Suor/funcy

`join_with` - transform single elements too

Closed this issue · 10 comments

Hi! funcy is a great tool. I especially like join_with because it easily and fast merges many dicts into one in, for example, a defaultdict(list) style. However, I noticed that if, for example, a list of dicts contains only one element - join_with doesn't change its structure. It could be very useful to change them too:

list_of_dicts = [{1: 2, 3: 4, "foo": "bar"}]

# current implementation
join_with(list, list_of_dicts) -> {1: 2, 3: 4, "foo": "bar"}

# proposed implementation
join_with(list, list_of_dicts) -> {1: [2], 3: [4], "foo": ["bar"]}
Suor commented

Hmm, it's a bit weird if that works that way. But would be a backwards incompatible change.

Suor commented

Not a big fan of boolean flags )

Current behavior kind of makes sense, but it breaks types, so I see how that one is not convenient. The thing is also complicated by the fact that join_with()/merge_with() are two phase, i.e. they are a composition of grouping values and processing those lists. funcy also has zip_values()/zip_dicts(), which also group dict values, but only leave the intersection of the keys. Another, option is to use reduce on resulting lists instead of a summarizing function. Many options.

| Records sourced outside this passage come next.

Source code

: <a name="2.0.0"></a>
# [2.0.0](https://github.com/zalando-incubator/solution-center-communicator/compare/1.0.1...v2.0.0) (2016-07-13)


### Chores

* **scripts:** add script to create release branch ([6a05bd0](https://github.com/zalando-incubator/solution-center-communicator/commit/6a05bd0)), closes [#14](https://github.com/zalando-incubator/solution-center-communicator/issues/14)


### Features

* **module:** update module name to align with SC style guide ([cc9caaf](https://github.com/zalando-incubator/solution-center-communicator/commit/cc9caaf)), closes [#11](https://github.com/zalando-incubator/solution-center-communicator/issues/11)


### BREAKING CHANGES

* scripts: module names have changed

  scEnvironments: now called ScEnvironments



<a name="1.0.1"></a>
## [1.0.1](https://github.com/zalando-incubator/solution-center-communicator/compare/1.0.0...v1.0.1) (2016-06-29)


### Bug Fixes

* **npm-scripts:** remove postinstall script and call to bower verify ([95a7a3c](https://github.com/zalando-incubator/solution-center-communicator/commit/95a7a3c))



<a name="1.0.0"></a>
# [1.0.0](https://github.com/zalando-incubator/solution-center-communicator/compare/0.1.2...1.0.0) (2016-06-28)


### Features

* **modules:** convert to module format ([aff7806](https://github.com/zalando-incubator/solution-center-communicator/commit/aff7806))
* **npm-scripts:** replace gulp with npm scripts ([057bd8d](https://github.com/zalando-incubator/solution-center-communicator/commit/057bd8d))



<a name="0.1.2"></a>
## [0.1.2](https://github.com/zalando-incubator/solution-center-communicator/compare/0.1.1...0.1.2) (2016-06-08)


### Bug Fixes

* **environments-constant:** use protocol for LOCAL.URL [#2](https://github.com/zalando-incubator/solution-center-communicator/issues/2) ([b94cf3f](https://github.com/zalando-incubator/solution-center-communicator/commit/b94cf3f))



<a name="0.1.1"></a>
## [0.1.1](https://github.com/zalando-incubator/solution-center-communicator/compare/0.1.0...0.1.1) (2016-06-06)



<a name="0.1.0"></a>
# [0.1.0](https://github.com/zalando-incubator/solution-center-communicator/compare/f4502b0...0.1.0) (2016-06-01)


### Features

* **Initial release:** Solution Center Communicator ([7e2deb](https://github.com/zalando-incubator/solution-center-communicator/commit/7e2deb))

Maybe some lower level tool is needed here. Which leads me to a question - what use case do you have at hand?

I'm writing a package to download JSON data using requests. However, I use join_with() not only with JSON dicts but with pandas DataFrames or .csv files. It's really a very useful tool.

Suor commented

Thanks, I meant more code-wise though. What do you pass to join_with()? Is it list everywhere or smth else? Why do you need to use it for a single dict?

I use list of dicts everywhere. Sometimes I need to convert dicts to pandas-like style in order to further convert one dict to DataFrame. Usually, these lists contain more than one dict. In that cases join_with() works perfectly. However, if a list has only one dict, join_with() doesn't change its structure which later raises ValueError:

from pprint import pprint
from funcy import join_with
from pandas import DataFrame

list_of_dicts_corr = [
    {1: "foo", 3: "bar", "foo": 1},
    {1: 2, 3: 4, "foo": "bar"}
]

list_of_dicts_err = [{1: 2, 3: 4, "foo": "bar"}]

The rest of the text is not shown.